(DATA)
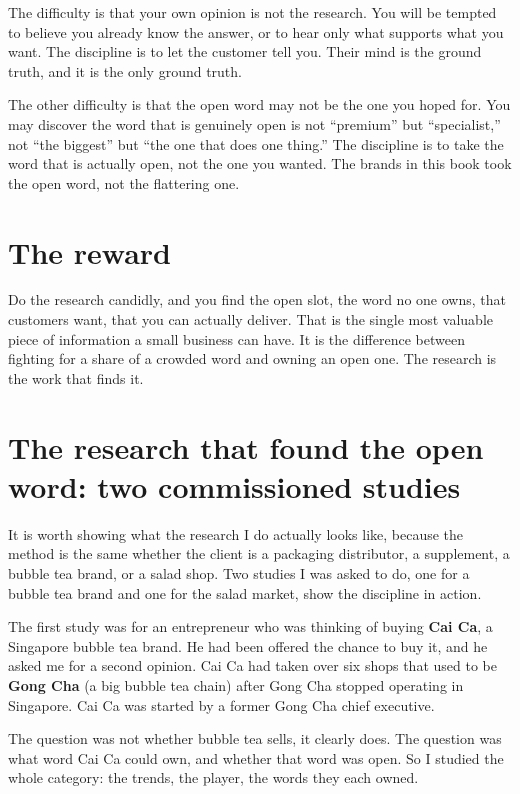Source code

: \documentclass[10pt,twoside,openany]{memoir}
\newcommand{\needspacehead}{\needspace{4\baselineskip}}
\let\oldsection\section
\renewcommand{\section}{\needspacehead\oldsection}
\begin{document}
{The difficulty is that your own opinion is not the research. You will be
tempted to believe you already know the answer, or to hear only what
supports what you want. The discipline is to let the customer tell you.
Their mind is the ground truth, and it is the only ground truth.

The other difficulty is that the open word may not be the one you hoped
for. You may discover the word that is genuinely open is not ``premium''
but ``specialist,'' not ``the biggest'' but ``the one that does one
thing.'' The discipline is to take the word that is actually open, not
the one you wanted. The brands in this book took the open word, not the
flattering one.

\section{The reward}\label{the-reward}

Do the research candidly, and you find the open slot, the word no one
owns, that customers want, that you can actually deliver. That is the
single most valuable piece of information a small business can have. It
is the difference between fighting for a share of a crowded word and
owning an open one. The research is the work that finds it.

\section{The research that found the open word: two commissioned
studies}\label{the-research-that-found-the-open-word-two-commissioned-studies}

It is worth showing what the research I do actually looks like, because
the method is the same whether the client is a packaging distributor, a
supplement, a bubble tea brand, or a salad shop. Two studies I was asked
to do, one for a bubble tea brand and one for the salad market, show the
discipline in action.

The first study was for an entrepreneur who was thinking of buying
\textbf{Cai Ca}, a Singapore bubble tea brand. He had been offered the
chance to buy it, and he asked me for a second opinion. Cai Ca had taken
over six shops that used to be \textbf{Gong Cha} (a big bubble tea
chain) after Gong Cha stopped operating in Singapore. Cai Ca was started
by a former Gong Cha chief executive.

The question was not whether bubble tea sells, it clearly does. The
question was what word Cai Ca could own, and whether that word was open.
So I studied the whole category: the trends, the player, the words they
each owned.

}
\end{document}

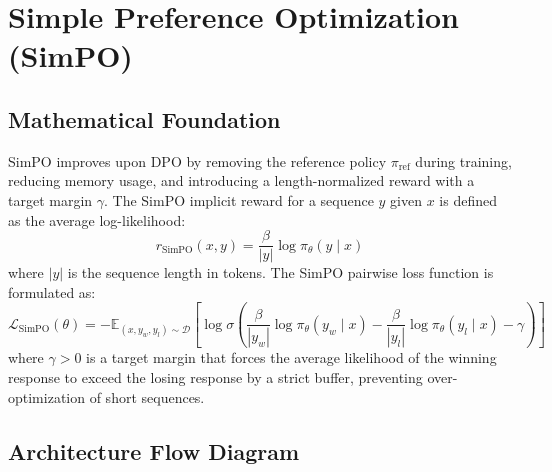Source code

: \documentclass{article}
\begin{document}
\newpage
\section{Simple Preference Optimization (SimPO)}

\subsection{Mathematical Foundation}
SimPO improves upon DPO by removing the reference policy $\pi_{\text{ref}}$ during training, reducing memory usage, and introducing a length-normalized reward with a target margin $\gamma$.
The SimPO implicit reward for a sequence $y$ given $x$ is defined as the average log-likelihood:
\begin{equation}
  r_{\text{SimPO}}(x, y) = \frac{\beta}{|y|} \log \pi_\theta(y \mid x)
\end{equation}
where $|y|$ is the sequence length in tokens. The SimPO pairwise loss function is formulated as:
\begin{equation}
  \mathcal{L}_{\text{SimPO}}(\theta) = -\mathbb{E}_{(x, y_w, y_l) \sim \mathcal{D}} \left[ \log \sigma \left( \frac{\beta}{|y_w|} \log \pi_\theta(y_w \mid x) - \frac{\beta}{|y_l|} \log \pi_\theta(y_l \mid x) - \gamma \right) \right]
\end{equation}
where $\gamma > 0$ is a target margin that forces the average likelihood of the winning response to exceed the losing response by a strict buffer, preventing over-optimization of short sequences.

\subsection{Architecture Flow Diagram}
\end{document}
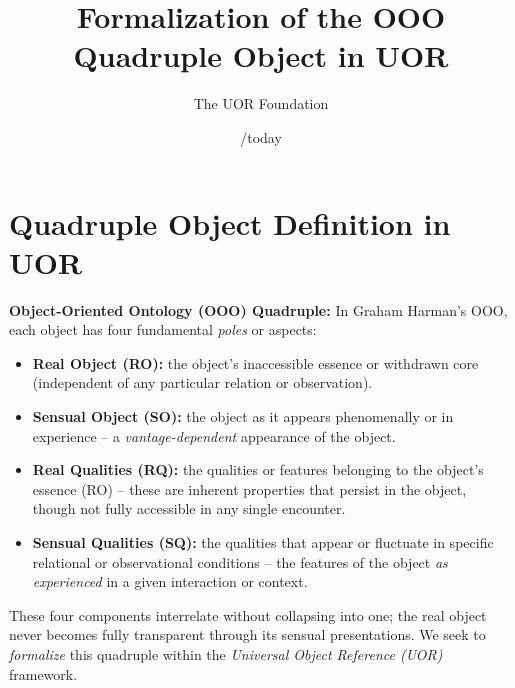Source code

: \documentclass[12pt]{article}
\begin{document}
\title{Formalization of the OOO Quadruple Object in UOR}
\author{The UOR Foundation}
\date{/today}
\maketitle

\section{Quadruple Object Definition in UOR}

\textbf{Object-Oriented Ontology (OOO) Quadruple:} In Graham Harman's OOO, each object has four fundamental \emph{poles} or aspects:
\begin{itemize}
    \item \textbf{Real Object (RO):} the object’s inaccessible essence or withdrawn core (independent of any particular relation or observation).
    \item \textbf{Sensual Object (SO):} the object as it appears phenomenally or in experience -- a \emph{vantage-dependent} appearance of the object.
    \item \textbf{Real Qualities (RQ):} the qualities or features belonging to the object’s essence (RO) -- these are inherent properties that persist in the object, though not fully accessible in any single encounter.
    \item \textbf{Sensual Qualities (SQ):} the qualities that appear or fluctuate in specific relational or observational conditions -- the features of the object \emph{as experienced} in a given interaction or context.
\end{itemize}

These four components interrelate without collapsing into one; the real object never becomes fully transparent through its sensual presentations. We seek to \emph{formalize} this quadruple within the \emph{Universal Object Reference (UOR)} framework.

\medskip
\end{document}

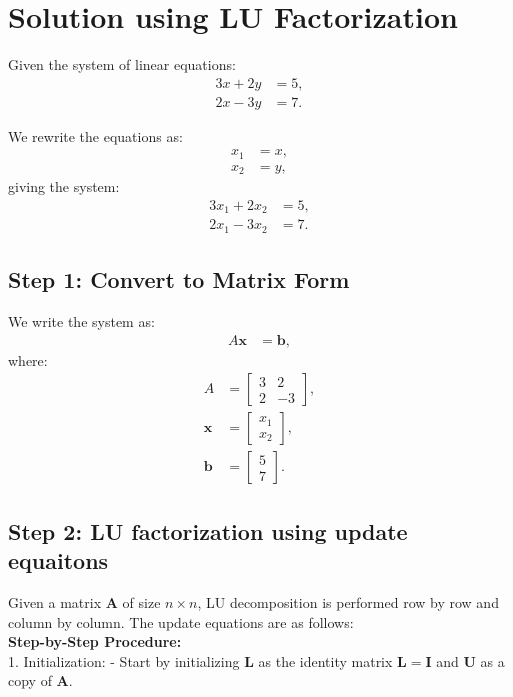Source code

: \documentclass[journal]{IEEEtran}
\begin{document}
	\section*{Solution using LU Factorization}
	
	Given the system of linear equations:
	\begin{align}
		3x + 2y &= 5, \label{eq1} \\
		2x - 3y &= 7. \label{eq2}
	\end{align}
	
	We rewrite the equations as:
	\begin{align}
		x_1 &= x, \\
		x_2 &= y,
	\end{align}
	giving the system:
	\begin{align}
		3x_1 + 2x_2 &= 5, \label{eq3} \\
		2x_1 - 3x_2 &= 7. \label{eq4}
	\end{align}
	
	\subsection*{Step 1: Convert to Matrix Form}
	We write the system as:
	\begin{align}
		A \mathbf{x} &= \mathbf{b},
	\end{align}
	where:
	\begin{align}
		A &= \begin{bmatrix} 3 & 2 \\ 2 & -3 \end{bmatrix}, \\
		\mathbf{x} &= \begin{bmatrix} x_1 \\ x_2 \end{bmatrix}, \\
		\mathbf{b} &= \begin{bmatrix} 5 \\ 7 \end{bmatrix}.
	\end{align}
	\subsection*{Step 2: LU factorization using update equaitons}
	Given a matrix $ \mathbf{A} $ of size $ n \times n $, LU decomposition is performed row by row and column by column. The update equations are as follows:\\
	\textbf{Step-by-Step Procedure:}\\
	1. Initialization: 
	- Start by initializing $ \mathbf{L} $ as the identity matrix $ \mathbf{L} = \mathbf{I} $ and $ \mathbf{U} $ as a copy of $ \mathbf{A} $.
	
\end{document}
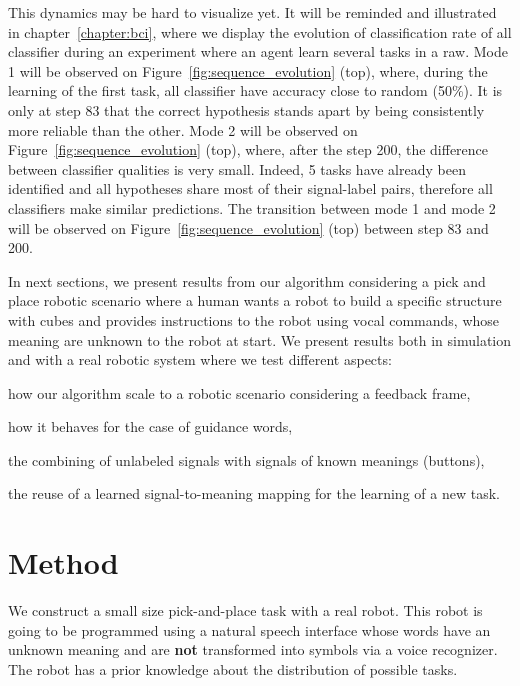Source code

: This dynamics may be hard to visualize yet. It will be reminded and illustrated in chapter~\ref{chapter:bci}, where we display the evolution of classification rate of all classifier during an experiment where an agent learn several tasks in a raw. Mode 1 will be observed on Figure~\ref{fig:sequence_evolution} (top), where, during the learning of the first task, all classifier have accuracy close to random (50\%). It is only at step 83 that the correct hypothesis stands apart by being consistently more reliable than the other. Mode 2 will be observed on Figure~\ref{fig:sequence_evolution} (top), where, after the step 200, the difference between classifier qualities is very small. Indeed, 5 tasks have already been identified and all hypotheses share most of their signal-label pairs, therefore all classifiers make similar predictions. The transition between mode 1 and mode 2 will be observed on Figure~\ref{fig:sequence_evolution} (top) between step 83 and 200.

\transition

In next sections, we present results from our algorithm considering a pick and place robotic scenario where a human wants a robot to build a specific structure with cubes and provides instructions to the robot using vocal commands, whose meaning are unknown to the robot at start. We present results both in simulation and with a real robotic system where we test different aspects: \begin{inparaenum}[(a)] \item how our algorithm scale to a robotic scenario considering a feedback frame, \item how it behaves for the case of guidance words, \item the combining of unlabeled signals with signals of known meanings (buttons), \item the reuse of a learned signal-to-meaning mapping for the learning of a new task. \end{inparaenum}

\section{Method}

We construct a small size pick-and-place task with a real robot. This robot is going to be programmed using a natural speech interface whose words have an unknown meaning and are \textbf{not} transformed into symbols via a voice recognizer. The robot has a prior knowledge about the distribution of possible tasks.

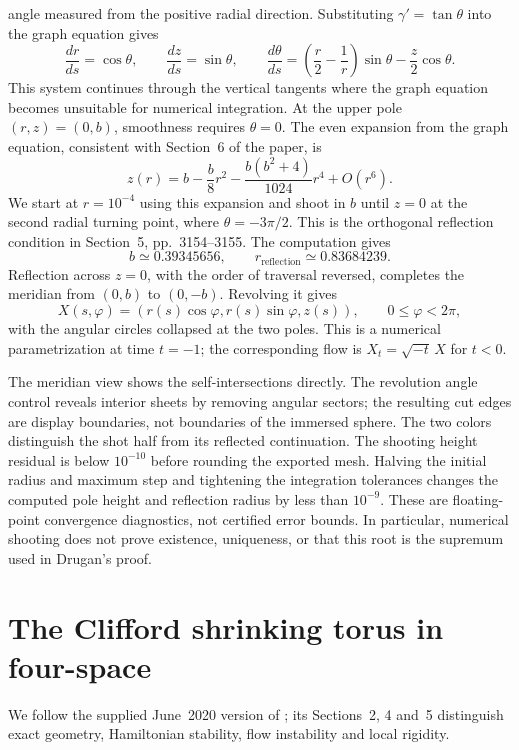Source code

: \begin{example}
angle measured from the positive radial direction. Substituting
$\gamma'=\tan\theta$ into the graph equation gives
\[
 \frac{dr}{ds}=\cos\theta,\qquad
 \frac{dz}{ds}=\sin\theta,\qquad
 \frac{d\theta}{ds}
 =\left(\frac r2-\frac1r\right)\sin\theta-\frac z2\cos\theta.
\]
This system continues through the vertical tangents where the graph
equation becomes unsuitable for numerical integration. At the upper
pole $(r,z)=(0,b)$, smoothness requires $\theta=0$. The even expansion
from the graph equation, consistent with Section~6 of the paper, is
\[
 z(r)=b-\frac b8r^2-\frac{b(b^2+4)}{1024}r^4+O(r^6).
\]
We start at $r=10^{-4}$ using this expansion and shoot in $b$ until
$z=0$ at the second radial turning point, where
$\theta=-3\pi/2$. This is the orthogonal reflection condition in
Section~5, pp.~3154--3155. The computation gives
\[
 b\simeq0.39345656,\qquad r_{\mathrm{reflection}}\simeq0.83684239.
\]
Reflection across $z=0$, with the order of traversal reversed, completes
the meridian from $(0,b)$ to $(0,-b)$. Revolving it gives
\[
 X(s,\varphi)=(r(s)\cos\varphi,r(s)\sin\varphi,z(s)),
 \qquad 0\leq\varphi<2\pi,
\]
with the angular circles collapsed at the two poles. This is a numerical
parametrization at time $t=-1$; the corresponding flow is
$X_t=\sqrt{-t}\,X$ for $t<0$.

The meridian view shows the self-intersections directly. The revolution
angle control reveals interior sheets by removing angular sectors;
the resulting cut edges are display boundaries, not boundaries of the
immersed sphere. The two colors distinguish the shot half from its
reflected continuation. The shooting height residual is below $10^{-10}$
before rounding the exported mesh. Halving the initial radius and maximum
step and tightening the integration tolerances changes the computed pole
height and reflection radius by less than $10^{-9}$. These are
floating-point convergence diagnostics, not certified error bounds.
In particular, numerical shooting does not prove existence, uniqueness,
or that this root is the supremum used in Drugan's proof.
\end{example}

\chapter{The Clifford shrinking torus in four-space}\label{sec:catalogue-clifford-torus}
We follow the supplied June~2020 version of \cite{CatELS2020}; its
Sections~2, 4 and~5 distinguish exact geometry, Hamiltonian stability,
flow instability and local rigidity.

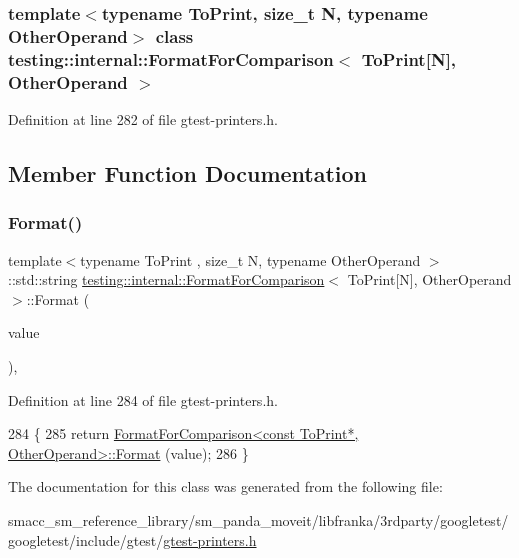 \subsubsection*{template$<$typename To\+Print, size\+\_\+t N, typename Other\+Operand$>$\newline
class testing\+::internal\+::\+Format\+For\+Comparison$<$ To\+Print\mbox{[}\+N\mbox{]}, Other\+Operand $>$}



Definition at line 282 of file gtest-\/printers.\+h.



\subsection{Member Function Documentation}
\mbox{\label{classtesting_1_1internal_1_1FormatForComparison_3_01ToPrint[N]_00_01OtherOperand_01_4_a76c526461c8fa7df75f7b32ab889b9e0}} 
\subsubsection{\texorpdfstring{Format()}{Format()}}
{\footnotesize\ttfamily template$<$typename To\+Print , size\+\_\+t N, typename Other\+Operand $>$ \\
\+::std\+::string \hyperlink{classtesting_1_1internal_1_1FormatForComparison}{testing\+::internal\+::\+Format\+For\+Comparison}$<$ To\+Print\mbox{[}N\mbox{]}, Other\+Operand $>$\+::Format (\begin{DoxyParamCaption}\item[{const To\+Print $\ast$}]{value }\end{DoxyParamCaption})\hspace{0.3cm}{\ttfamily [inline]}, {\ttfamily [static]}}



Definition at line 284 of file gtest-\/printers.\+h.


\begin{DoxyCode}
284                                                 \{
285     \textcolor{keywordflow}{return} \hyperlink{classtesting_1_1internal_1_1FormatForComparison_a2aeb688fc55b57abd3021d82eccad896}{FormatForComparison<const ToPrint*, OtherOperand>::Format}
      (value);
286   \}
\end{DoxyCode}


The documentation for this class was generated from the following file\+:\begin{DoxyCompactItemize}
\item 
smacc\+\_\+sm\+\_\+reference\+\_\+library/sm\+\_\+panda\+\_\+moveit/libfranka/3rdparty/googletest/googletest/include/gtest/\hyperlink{gtest-printers_8h}{gtest-\/printers.\+h}\end{DoxyCompactItemize}

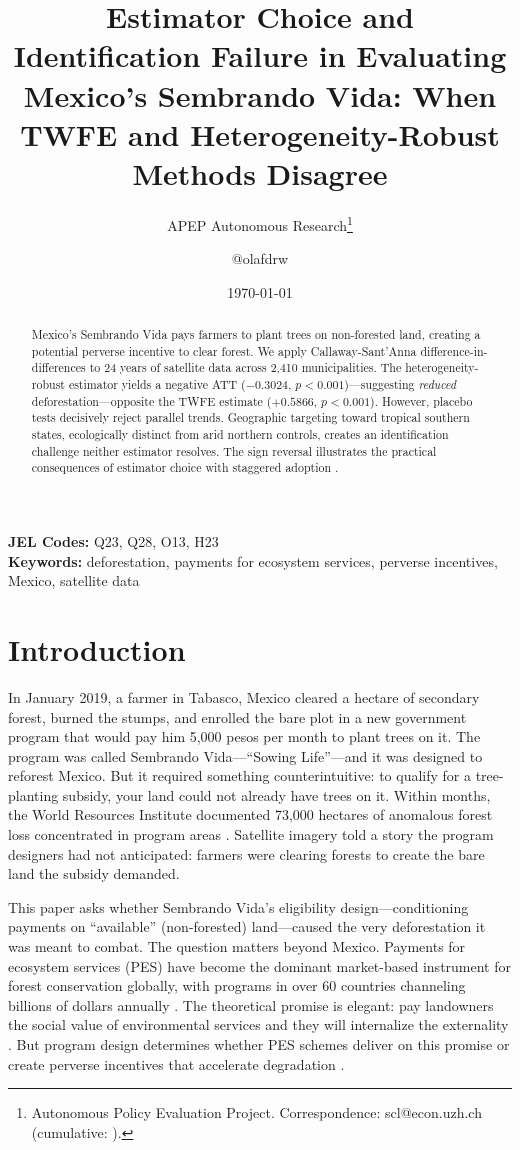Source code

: \documentclass[12pt]{article}
\title{Estimator Choice and Identification Failure in Evaluating Mexico's Sembrando Vida: When TWFE and Heterogeneity-Robust Methods Disagree}
\author{APEP Autonomous Research\thanks{Autonomous Policy Evaluation Project. Correspondence: scl@econ.uzh.ch{} (cumulative: \apepcumulativetime{}).} \and @olafdrw}
\date{\today}
\begin{document}
\maketitle

\begin{abstract}
\noindent
Mexico's Sembrando Vida pays farmers to plant trees on non-forested land, creating a potential perverse incentive to clear forest. We apply Callaway-Sant'Anna difference-in-differences to 24 years of satellite data across 2,410 municipalities. The heterogeneity-robust estimator yields a negative ATT ($-0.3024$, $p < 0.001$)---suggesting \textit{reduced} deforestation---opposite the TWFE estimate ($+0.5866$, $p < 0.001$). However, placebo tests decisively reject parallel trends. Geographic targeting toward tropical southern states, ecologically distinct from arid northern controls, creates an identification challenge neither estimator resolves. The sign reversal illustrates the practical consequences of estimator choice with staggered adoption \citep{goodmanbacon2021difference, callaway2021difference}.
\end{abstract}

\vspace{1em}
\noindent\textbf{JEL Codes:} Q23, Q28, O13, H23 \\
\noindent\textbf{Keywords:} deforestation, payments for ecosystem services, perverse incentives, Mexico, satellite data

\newpage

\section{Introduction}

In January 2019, a farmer in Tabasco, Mexico cleared a hectare of secondary forest, burned the stumps, and enrolled the bare plot in a new government program that would pay him 5,000 pesos per month to plant trees on it. The program was called Sembrando Vida---``Sowing Life''---and it was designed to reforest Mexico. But it required something counterintuitive: to qualify for a tree-planting subsidy, your land could not already have trees on it. Within months, the World Resources Institute documented 73,000 hectares of anomalous forest loss concentrated in program areas \citep{wri2020sembrando}. Satellite imagery told a story the program designers had not anticipated: farmers were clearing forests to create the bare land the subsidy demanded.

This paper asks whether Sembrando Vida's eligibility design---conditioning payments on ``available'' (non-forested) land---caused the very deforestation it was meant to combat. The question matters beyond Mexico. Payments for ecosystem services (PES) have become the dominant market-based instrument for forest conservation globally, with programs in over 60 countries channeling billions of dollars annually \citep{wunder2005payments, jack2008payments}. The theoretical promise is elegant: pay landowners the social value of environmental services and they will internalize the externality \citep{coase1960problem}. But program design determines whether PES schemes deliver on this promise or create perverse incentives that accelerate degradation \citep{ferraro2011future, alix2018payments}.
\end{document}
(End DATA)
• **AIM OF THE TASK**
Count the lines of the material that include the word "market", then report only the total.

• **RESULT FOR THIS EXERCISE**
2